ヘルメスは色の無い小さな生き物に目を向ける。肉体の構成エーテルは薄く、とても脆い生き物だ。アゼムは何を考えてこんな使い魔を……。
「そう、なのか…すまない、やはりあの数日間の事は何も記憶が無いんだ。アゼムの使い魔、なのだろうか。それならばまずアゼムに連絡を取ろう。今ならまだアーモロートにいる筈だ」
「わかりました」
一人の職員がアゼムへと連絡を取るために駆け出した。なんと言ってもあのアゼムだ。数分後にはどこか知らない世界の端に行ってしまってもおかしくはない。先日の事件で親友であり同じ委員会の同僚、同じく親友であり創造物管理局局長、自身の前任者と錚々たるメンバーが記憶喪失になったと知り、調査地での仕事を大急ぎで片付けた彼女がアーモロートに飛んで帰ってきた事をヘルメスは知っている。今ならまだ捕まえられる。
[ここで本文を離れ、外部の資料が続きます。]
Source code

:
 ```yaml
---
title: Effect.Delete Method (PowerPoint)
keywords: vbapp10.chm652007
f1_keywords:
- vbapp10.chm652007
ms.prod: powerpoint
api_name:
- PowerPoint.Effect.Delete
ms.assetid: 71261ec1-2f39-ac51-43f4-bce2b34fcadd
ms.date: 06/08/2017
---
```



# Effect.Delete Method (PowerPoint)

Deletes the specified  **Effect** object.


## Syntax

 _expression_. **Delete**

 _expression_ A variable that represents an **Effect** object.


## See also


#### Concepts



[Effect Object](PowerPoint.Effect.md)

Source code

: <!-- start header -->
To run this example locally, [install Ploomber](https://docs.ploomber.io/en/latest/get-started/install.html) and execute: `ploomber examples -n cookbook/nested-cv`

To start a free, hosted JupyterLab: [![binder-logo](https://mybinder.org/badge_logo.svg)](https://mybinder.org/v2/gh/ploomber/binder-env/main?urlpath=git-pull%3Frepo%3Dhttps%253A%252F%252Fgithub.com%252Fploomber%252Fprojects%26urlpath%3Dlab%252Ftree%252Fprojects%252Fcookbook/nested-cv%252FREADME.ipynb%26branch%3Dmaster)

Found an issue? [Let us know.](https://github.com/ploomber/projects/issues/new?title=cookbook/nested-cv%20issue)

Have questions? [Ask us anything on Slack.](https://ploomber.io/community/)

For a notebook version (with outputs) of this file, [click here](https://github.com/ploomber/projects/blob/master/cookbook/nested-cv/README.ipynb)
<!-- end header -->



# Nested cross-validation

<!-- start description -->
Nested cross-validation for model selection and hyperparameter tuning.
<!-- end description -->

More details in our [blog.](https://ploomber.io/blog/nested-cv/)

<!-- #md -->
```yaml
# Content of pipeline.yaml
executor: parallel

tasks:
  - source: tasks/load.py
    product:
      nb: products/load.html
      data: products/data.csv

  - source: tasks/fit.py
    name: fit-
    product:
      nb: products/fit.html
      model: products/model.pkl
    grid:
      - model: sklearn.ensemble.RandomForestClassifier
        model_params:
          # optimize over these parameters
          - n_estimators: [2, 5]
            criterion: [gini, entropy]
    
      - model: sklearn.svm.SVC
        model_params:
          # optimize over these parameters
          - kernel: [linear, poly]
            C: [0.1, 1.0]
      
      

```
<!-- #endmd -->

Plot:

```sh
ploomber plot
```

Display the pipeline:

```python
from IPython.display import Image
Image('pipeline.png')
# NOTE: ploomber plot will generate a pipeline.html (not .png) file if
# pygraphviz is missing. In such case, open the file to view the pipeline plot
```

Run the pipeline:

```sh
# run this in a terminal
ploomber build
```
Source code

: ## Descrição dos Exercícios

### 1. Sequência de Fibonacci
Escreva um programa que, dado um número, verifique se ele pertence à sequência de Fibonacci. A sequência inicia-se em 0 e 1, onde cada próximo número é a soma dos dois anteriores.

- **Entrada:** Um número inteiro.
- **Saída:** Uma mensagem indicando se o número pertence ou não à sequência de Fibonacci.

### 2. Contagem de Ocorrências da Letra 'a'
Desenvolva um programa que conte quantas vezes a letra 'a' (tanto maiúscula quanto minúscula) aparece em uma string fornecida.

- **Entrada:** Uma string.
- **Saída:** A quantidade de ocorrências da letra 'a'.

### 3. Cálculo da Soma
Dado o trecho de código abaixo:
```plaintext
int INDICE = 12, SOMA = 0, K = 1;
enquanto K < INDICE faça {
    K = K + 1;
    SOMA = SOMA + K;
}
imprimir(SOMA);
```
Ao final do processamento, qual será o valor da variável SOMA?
けれども本当にこの子の事は何もわからない。あの数日間を思い出そうとしても日に焼けた本のように、まるで眩しい光の中にいるように、何も浮かんでこないのだ。何かその間、自分にとって大切な事があったような気はするのにそれが何だったのかすらわからない。
「すみません、ここにアゼム様の使い魔の子がいると聞いて来たのですが、」
集まる職員とヘルメスに声をかけて二人の女性が息を切らせてやってきた。どうやら急ぎ、走ってきたようだ。
「君達は、」
「アナグノリシス天測園のカルミオンです」
「ポイエテーン・オイコスのマイラです」
二人の女性は床に横たわる少女を見て息を呑む。
「そんな、」
「どうして、コレー…」
二人は膝をついて小さな遺体の前で項垂れた。どうやら二人は使い魔と親密な関係だったようで大きなショックを受けているようだった。
「私、まだあなたの使命を聞かせてもらっていないのに」
「あなたは、まだこんな形で還るべき子じゃなかった…」
二人は肩を寄せ合い小さく呟いた。周囲の職員達も、その小さな使い魔を知っているのか仮面越しにもわかる沈痛な面持ちで目を伏せた。
それがヘルメスにはとても衝撃的で言葉を失ってしまった。必要がないと判じられた創造生物達を星に還すことも淡々とこなしていた職員でさえ、その使い魔の死に何かしらの悲しみを滲ませるものだから。